Solar energy can be used in addition to the heating system for a family home when the home is well-sealed and thermally insulated. In this situation, a large, well-insulated storage tank and its management systems will be required. This system is not only more expensive to produce, but also requires more space. In the winter, this system will need auxiliary back-up via “traditional” systems (e.g., electric, gas or bio-mass). During the summer, this large production of energy can be difficult to manage unless it is used to heat swimming pools.
Rule of thumb: Auxiliary solar heating is cost effective when 1 m² of solar collector is used to heat a planned area of 5 m² inside the building (and more efficient when a vacuum tube system is used).

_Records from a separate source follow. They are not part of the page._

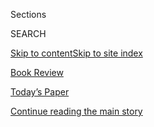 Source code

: <div id="app">

<div>

<div class="NYTAppHideMasthead css-zz1s19 e1suatyy0">

<div class="section css-ui9rw0 e1suatyy2">

<div class="css-11hrj97 er09x8g0">

<div class="css-6n7j50">

</div>

<span class="css-1dv1kvn">Sections</span>

<div class="css-10488qs">

<span class="css-1dv1kvn">SEARCH</span>

</div>

[Skip to content](#site-content)[Skip to site index](#site-index)

</div>

<div id="masthead-section-label" class="css-1fnb9ct eaxe0e00">

[Book
Review](https://www.nytimes3xbfgragh.onion/section/books/review)

</div>

<div class="css-10698na e1huz5gh0">

</div>

</div>

<div id="masthead-bar-one" class="section hasLinks css-15hmgas e1csuq9d3">

<div class="css-uqyvli e1csuq9d0">

</div>

<div class="css-1uqjmks e1csuq9d1">

</div>

<div class="css-9e9ivx">

[](https://myaccount.nytimes3xbfgragh.onion/auth/login?response_type=cookie&client_id=vi)

</div>

<div class="css-1bvtpon e1csuq9d2">

[Today’s Paper](https://www.nytimes3xbfgragh.onion/section/todayspaper)

</div>

</div>

</div>

</div>

<div data-aria-hidden="false">

<div id="site-content" data-role="main">

<div class="css-1ffjgkm">

</div>

<div id="top-wrapper" class="css-15p45cc eaca97t0" type="top">

<div id="top-slug" class="css-19x0jxb eaca97t1" hidden="">

Advertisement

</div>

[Continue reading the main
story](#after-top)

<div class="ad top-wrapper" style="text-align:center;height:100%;display:block;min-height:90px">

<div id="top" class="place-ad" data-position="top" data-size-key="top">

</div>

</div>

<div id="after-top">

</div>

</div>

<div id="collection-bookends" class="section css-15h4p1b e9abtgs0">

<div class="css-1j21atc e1svk9qx1">

<div class="css-fmiefx e1svk9qx2">

<div class="css-1hk7r2m eu54l5x0">

<div id="sponsor-wrapper" class="css-7a1pgi eaca97t0" type="sponsor" hidden="">

<div id="sponsor-slug" class="css-1l4mleb eaca97t1" hidden="">

Supported by

</div>

[Continue reading the main
story](#after-sponsor)

<div id="sponsor" class="ad sponsor-wrapper" style="text-align:left;height:100%;display:block">

</div>

<div id="after-sponsor">

</div>

</div>

</div>

### <span class="css-hue6tr ezz4tcd1">[Books](/section/books)</span>

</div>

<div class="css-nfcc9b e1svk9qx3">

<div class="css-vl9dhg e1svk9qx5">

<div class="css-1nrhkj6 e1svk9qx6">

# Bookends

<div class="follow-button-placeholder" data-collection-id="">

</div>

</div>

## <span>In Bookends, two of the Book Review's 15 columnists take on questions about the world of books.</span>

</div>

</div>

## <span>In Bookends, two of the Book Review's 15 columnists take on questions about the world of books.</span>

</div>

<div class="css-1rclpnj ekkqrpp0">

</div>

<div class="css-185go5a e1o5byef0">

<div class="css-15cbhtu">

  - [Latest](#stream-panel)
  - <span class="css-6n7j50">Search</span>
    <div class="control">
    <div class="label-container css-1dv1kvn">
    Search
    </div>
    <div class="css-wm4t3d">
    **<span id="clear-search-input" class="css-1dv1kvn">Clear this text
    input</span>
    </div>
    </div>
    <span class="css-1iovbfw"></span>

<div id="stream-panel" class="section css-8msx5b e1jz0cab1">

<div class="css-13mho3u">

1.  
    
    <div class="css-1cp3ece">
    
    <div class="css-1l4spti">
    
    [](/2017/08/29/books/review/criticism-objectivity-judgement.html)
    
    <div class="css-79elbk">
    
    ![](https://static01.graylady3jvrrxbe.onion/images/2017/09/03/books/review/03bookends1/03bookends1-thumbWide.jpg?quality=75&auto=webp&disable=upscale)
    
    </div>
    
    ## Should Critics Aim to Be Open-Minded or to Pass Judgment?
    
    In Bookends, Thomas Mallon and Liesl Schillinger discuss what the
    best (and worst) criticism
    does.
    
    <div class="css-1nqbnmb ea5icrr0">
    
    </div>
    
    </div>
    
    <div class="css-1lc2l26 e1xfvim33">
    
    </div>
    
    </div>

2.  
    
    <div class="css-1cp3ece">
    
    <div class="css-1l4spti">
    
    [](/2017/08/24/books/review/free-speech-hate-charlottesville.html)
    
    <div class="css-79elbk">
    
    ![](https://static01.graylady3jvrrxbe.onion/images/2014/08/17/books/review/17bookends-190/17bookends-190-thumbWide.jpg?quality=75&auto=webp&disable=upscale)
    
    </div>
    
    ## Is Free Speech an Absolute Right, or Does Context Matter?
    
    The writers Adam Kirsch and Francine Prose discuss what free speech
    means in the context of Charlottesville and
    beyond.
    
    <div class="css-1nqbnmb ea5icrr0">
    
    </div>
    
    </div>
    
    <div class="css-1lc2l26 e1xfvim33">
    
    </div>
    
    </div>

3.  
    
    <div class="css-1cp3ece">
    
    <div class="css-1l4spti">
    
    [](/2017/07/07/books/review/do-grants-professorships-and-other-forms-of-institutional-support-help-writers-but-hurt-writing.html)
    
    <div class="css-79elbk">
    
    ![](https://static01.graylady3jvrrxbe.onion/images/2017/07/07/books/review/deb-moser-promo/deb-moser-promo-thumbWide.jpg?quality=75&auto=webp&disable=upscale)
    
    </div>
    
    ## Do Grants, Professorships and Other Forms of Institutional Support Help Writers but Hurt Writing?
    
    Siddhartha Deb and Benjamin Moser discuss the intersection of
    writing, academia and funding.
    
    <div class="css-1nqbnmb ea5icrr0">
    
    By <span class="css-1n7hynb">Siddhartha Deb <span>and</span>
    Benjamin
    Moser</span>
    
    </div>
    
    </div>
    
    <div class="css-1lc2l26 e1xfvim33">
    
    </div>
    
    </div>

4.  
    
    <div class="css-1cp3ece">
    
    <div class="css-1l4spti">
    
    [](/2017/06/08/books/review/bookends-cultural-appropriation.html)
    
    <div class="css-79elbk">
    
    ![](https://static01.graylady3jvrrxbe.onion/images/2017/06/08/books/review/08bookends-promo/08bookends-promo-thumbWide.jpg?quality=75&auto=webp&disable=upscale)
    
    </div>
    
    ## What Distinguishes Cultural Exchange from Cultural Appropriation?
    
    Rivka Galchen and Anna Holmes discuss the line between artistic
    license and cultural theft.
    
    <div class="css-1nqbnmb ea5icrr0">
    
    By <span class="css-1n7hynb">Rivka Galchen <span>and</span> Anna
    Holmes</span>
    
    </div>
    
    </div>
    
    <div class="css-1lc2l26 e1xfvim33">
    
    </div>
    
    </div>

5.  
    
    <div class="css-1cp3ece">
    
    <div class="css-1l4spti">
    
    [](/2017/05/11/books/review/what-book-would-you-recommend-for-americas-current-political-moment.html)
    
    <div class="css-79elbk">
    
    ![](https://static01.graylady3jvrrxbe.onion/images/2017/05/14/books/review/14bookends-promo/14bookends-promo-thumbWide.jpg?quality=75&auto=webp&disable=upscale)
    
    </div>
    
    ## What Book Would You Recommend for America’s Current Political Moment?
    
    Francine Prose and Thomas Mallon suggest reading that suits the
    current moment and tells us what we can expect from it.
    
    <div class="css-1nqbnmb ea5icrr0">
    
    By <span class="css-1n7hynb">Francine Prose <span>and</span> Thomas
    Mallon</span>
    
    </div>
    
    </div>
    
    <div class="css-1lc2l26 e1xfvim33">
    
    </div>
    
    </div>

6.  
    
    <div class="css-1cp3ece">
    
    <div class="css-1l4spti">
    
    [](/2017/04/13/books/review/which-force-is-more-harmful-to-the-arts-elitism-or-populism.html)
    
    <div class="css-79elbk">
    
    ![](https://static01.graylady3jvrrxbe.onion/images/2017/04/16/books/review/16bookends-promo/16bookends-promo-thumbWide.jpg?quality=75&auto=webp&disable=upscale)
    
    </div>
    
    ## Which Force is More Harmful to the Arts: Elitism or Populism?
    
    Adam Kirsch and Liesl Schillinger discuss the art yielded by
    populist and elite mind-sets.
    
    <div class="css-1nqbnmb ea5icrr0">
    
    By <span class="css-1n7hynb">Adam Kirsch <span>and</span> Liesl
    Schillinger</span>
    
    </div>
    
    </div>
    
    <div class="css-1lc2l26 e1xfvim33">
    
    </div>
    
    </div>

7.  
    
    <div class="css-1cp3ece">
    
    <div class="css-1l4spti">
    
    [](/2017/02/17/books/review/which-canonical-work-is-frequently-and-frustratingly-misread.html)
    
    <div class="css-79elbk">
    
    ![](https://static01.graylady3jvrrxbe.onion/images/2017/02/19/books/review/19bookends-promo-2/19bookends-promo-2-thumbWide.jpg?quality=75&auto=webp&disable=upscale)
    
    </div>
    
    ## Which Canonical Work is Frequently and Frustratingly Misread?
    
    Rivka Galchen and Benjamin Moser discuss which classic books are
    commonly misunderstood.
    
    <div class="css-1nqbnmb ea5icrr0">
    
    By <span class="css-1n7hynb">Rivka Galchen <span>and</span> Benjamin
    Moser</span>
    
    </div>
    
    </div>
    
    <div class="css-1lc2l26 e1xfvim33">
    
    </div>
    
    </div>

8.  
    
    <div class="css-1cp3ece">
    
    <div class="css-1l4spti">
    
    [](/2017/02/13/books/review/which-dystopian-novel-got-it-right-orwells-1984-or-huxleys-brave-new-world.html)
    
    <div class="css-79elbk">
    
    ![](https://static01.graylady3jvrrxbe.onion/images/2017/02/19/books/review/19bookends-promo/19bookends-promo-thumbWide.jpg?quality=75&auto=webp&disable=upscale)
    
    </div>
    
    ## Which Dystopian Novel Got It Right: Orwell’s ‘1984’ or Huxley’s ‘Brave New World’?
    
    Which dystopian novel got it right: Orwell’s ‘1984’ or Huxley’s
    ‘Brave New
    World’?
    
    <div class="css-1nqbnmb ea5icrr0">
    
    </div>
    
    </div>
    
    <div class="css-1lc2l26 e1xfvim33">
    
    </div>
    
    </div>

9.  
    
    <div class="css-1cp3ece">
    
    <div class="css-1l4spti">
    
    [](/2017/01/03/books/review/is-it-possible-for-a-writer-to-be-objective.html)
    
    <div class="css-79elbk">
    
    ![](https://static01.graylady3jvrrxbe.onion/images/2017/01/08/books/review/08bookends-combo/08bookends-combo-thumbWide.jpg?quality=75&auto=webp&disable=upscale)
    
    </div>
    
    ## Is It Possible for a Writer to Be Objective?
    
    Pankaj Mishra and Leslie Jamison discuss whether writers can ever
    truly put aside their own prejudices and interpretations.
    
    <div class="css-1nqbnmb ea5icrr0">
    
    By <span class="css-1n7hynb">Pankaj Mishra <span>and</span> Leslie
    Jamison</span>
    
    </div>
    
    </div>
    
    <div class="css-1lc2l26 e1xfvim33">
    
    </div>
    
    </div>

10. 
    
    <div class="css-1cp3ece">
    
    <div class="css-1l4spti">
    
    [](/2016/12/21/books/review/whats-the-best-book-new-or-old-you-read-this-year.html)
    
    <div class="css-79elbk">
    
    ![](https://static01.graylady3jvrrxbe.onion/images/2015/12/07/books/review/07bookends-all/07bookends-all-thumbWide.jpg?quality=75&auto=webp&disable=upscale)
    
    </div>
    
    ## What’s the Best Book, New or Old, You Read This Year?
    
    All 16 Bookends columnists share their favorite reading experiences
    of 2016.
    
    <div class="css-1nqbnmb ea5icrr0">
    
    </div>
    
    </div>
    
    <div class="css-1lc2l26 e1xfvim33">
    
    </div>
    
    </div>

<div class="css-13mho3u">

<div class="css-1t62hi8">

<div class="css-1stvaey">

Show
More

<div>

<div style="border:0;clip:rect(0 0 0 0);height:1px;margin:-1px;overflow:hidden;white-space:nowrap;padding:0;width:1px;position:absolute" data-role="log" data-aria-live="assertive">

</div>

<div style="border:0;clip:rect(0 0 0 0);height:1px;margin:-1px;overflow:hidden;white-space:nowrap;padding:0;width:1px;position:absolute" data-role="log" data-aria-live="assertive">

</div>

<div style="border:0;clip:rect(0 0 0 0);height:1px;margin:-1px;overflow:hidden;white-space:nowrap;padding:0;width:1px;position:absolute" data-role="log" data-aria-live="polite">

</div>

<div style="border:0;clip:rect(0 0 0 0);height:1px;margin:-1px;overflow:hidden;white-space:nowrap;padding:0;width:1px;position:absolute" data-role="log" data-aria-live="polite">

</div>

</div>

</div>

</div>

</div>

</div>

<div class="css-g6hk37 supplemental">

<div id="mid1-wrapper" class="css-10wkyv7 eaca97t0" type="lede">

<div id="mid1-slug" class="css-1tag3rd eaca97t1">

Advertisement

</div>

[Continue reading the main
story](#after-mid1)

<div id="mid1" class="ad mid1-wrapper" style="text-align:center;height:100%;display:block;min-height:250px">

</div>

<div id="after-mid1">

</div>

</div>

<div id="mktg-wrapper" class="css-oxle51 eaca97t0" type="mktg">

<div id="mktg-slug" class="css-1tag3rd eaca97t1">

Advertisement

</div>

[Continue reading the main
story](#after-mktg)

<div id="mktg" class="ad mktg-wrapper" style="text-align:center;height:100%;display:block">

</div>

<div id="after-mktg">

</div>

</div>

</div>

</div>

</div>

</div>

</div>

</div>

## Site Index

<div>

</div>

## Site Information Navigation

  - [© <span>2020</span> <span>The New York Times
    Company</span>](https://help.nytimes3xbfgragh.onion/hc/en-us/articles/115014792127-Copyright-notice)

<!-- end list -->

  - [NYTCo](https://www.nytco.com/)
  - [Contact
    Us](https://help.nytimes3xbfgragh.onion/hc/en-us/articles/115015385887-Contact-Us)
  - [Work with us](https://www.nytco.com/careers/)
  - [Advertise](https://nytmediakit.com/)
  - [T Brand Studio](http://www.tbrandstudio.com/)
  - [Your Ad
    Choices](https://www.nytimes3xbfgragh.onion/privacy/cookie-policy#how-do-i-manage-trackers)
  - [Privacy](https://www.nytimes3xbfgragh.onion/privacy)
  - [Terms of
    Service](https://help.nytimes3xbfgragh.onion/hc/en-us/articles/115014893428-Terms-of-service)
  - [Terms of
    Sale](https://help.nytimes3xbfgragh.onion/hc/en-us/articles/115014893968-Terms-of-sale)
  - [Site
    Map](https://spiderbites.nytimes3xbfgragh.onion)
  - [Help](https://help.nytimes3xbfgragh.onion/hc/en-us)
  - [Subscriptions](https://www.nytimes3xbfgragh.onion/subscription?campaignId=37WXW)

</div>

</div>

Therefore, 30 m² of collectors will be required to heat an area of 150 m² in the home and necessitate two 1000-liter, insulated hot water storage tanks. A bio mass boiler (pellet boiler), gas or electric boilers will be needed when there is no sun. These systems work best when floors, walls and ceilings are to be heated to reduce surfaces that create heat loss.
One – at present, less developed – method of heating with solar energy is the use of an air collector.
Due to its nature, it is good to use together with air heating. The system is very economical, but it
still has some weak points: the need for both a heat-containing medium and noise buffers. However, it is good to use air collectors for heating if the building is equipped with a ventilation system that filters dust and pollen, provides a good solution for acoustic disturbances, and has precise, automated controls. At present, it is most appropriate for use in small public buildings.
Rule of thumb: Solar hot air collection is cost effective when 1 m² of solar collector is used to heat a planned area of 10 m² inside the building and controlled by a mechanical ventilation system. A bio mass boiler (pellet boiler), gas or electric boilers will be needed when there is no sun.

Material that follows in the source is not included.